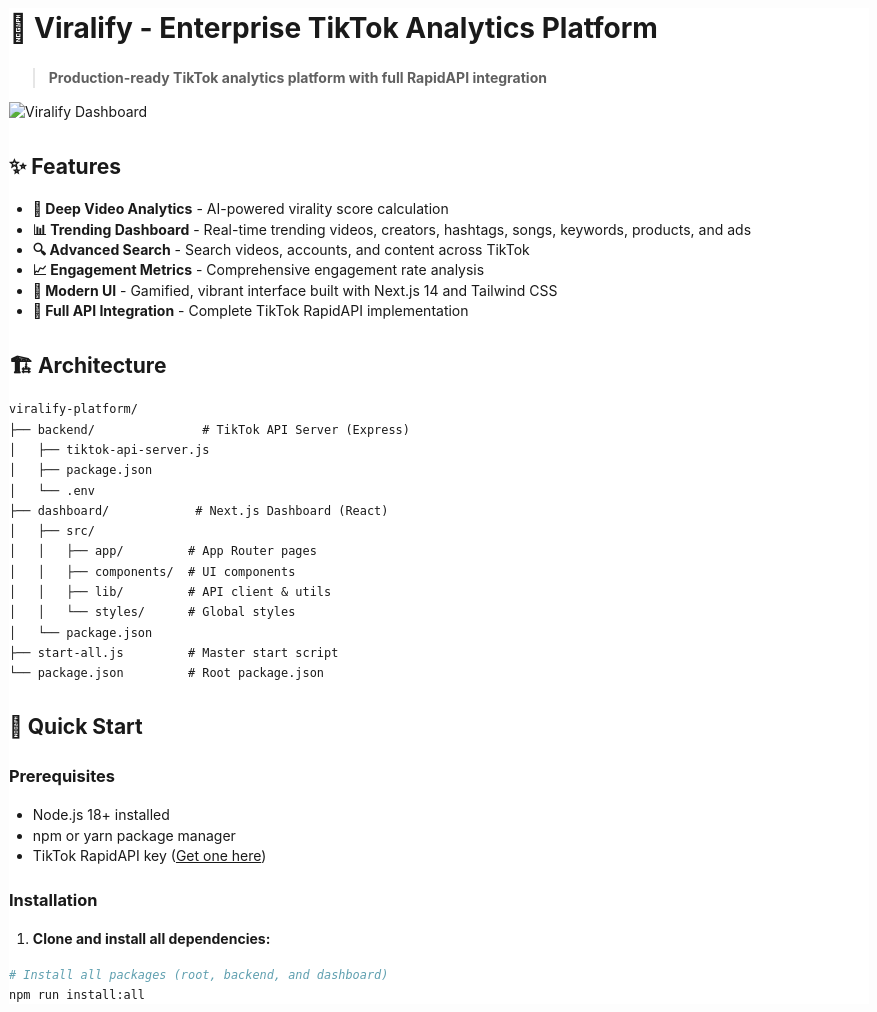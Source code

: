 # 🚀 Viralify - Enterprise TikTok Analytics Platform

> **Production-ready TikTok analytics platform with full RapidAPI integration**

![Viralify Dashboard](https://res.cloudinary.com/dolij7wjr/image/upload/v1761333298/ChatGPT_Image_Oct_24__2025__03_13_34_PM-removebg-preview_q7vsob.png)

## ✨ Features

- **🎯 Deep Video Analytics** - AI-powered virality score calculation
- **📊 Trending Dashboard** - Real-time trending videos, creators, hashtags, songs, keywords, products, and ads
- **🔍 Advanced Search** - Search videos, accounts, and content across TikTok
- **📈 Engagement Metrics** - Comprehensive engagement rate analysis
- **🎨 Modern UI** - Gamified, vibrant interface built with Next.js 14 and Tailwind CSS
- **🔌 Full API Integration** - Complete TikTok RapidAPI implementation

## 🏗️ Architecture

```
viralify-platform/
├── backend/               # TikTok API Server (Express)
│   ├── tiktok-api-server.js
│   ├── package.json
│   └── .env
├── dashboard/            # Next.js Dashboard (React)
│   ├── src/
│   │   ├── app/         # App Router pages
│   │   ├── components/  # UI components
│   │   ├── lib/         # API client & utils
│   │   └── styles/      # Global styles
│   └── package.json
├── start-all.js         # Master start script
└── package.json         # Root package.json
```

## 🚦 Quick Start

### Prerequisites

- Node.js 18+ installed
- npm or yarn package manager
- TikTok RapidAPI key ([Get one here](https://rapidapi.com/tiktok-api23/api/tiktok-api23))

### Installation

1. **Clone and install all dependencies:**

```bash
# Install all packages (root, backend, and dashboard)
npm run install:all
```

--- --- ---

Search each line of the data above for "Next", and copy the lines where it occurs.

Written solution:
- **🎨 Modern UI** - Gamified, vibrant interface built with Next.js 14 and Tailwind CSS
├── dashboard/            # Next.js Dashboard (React)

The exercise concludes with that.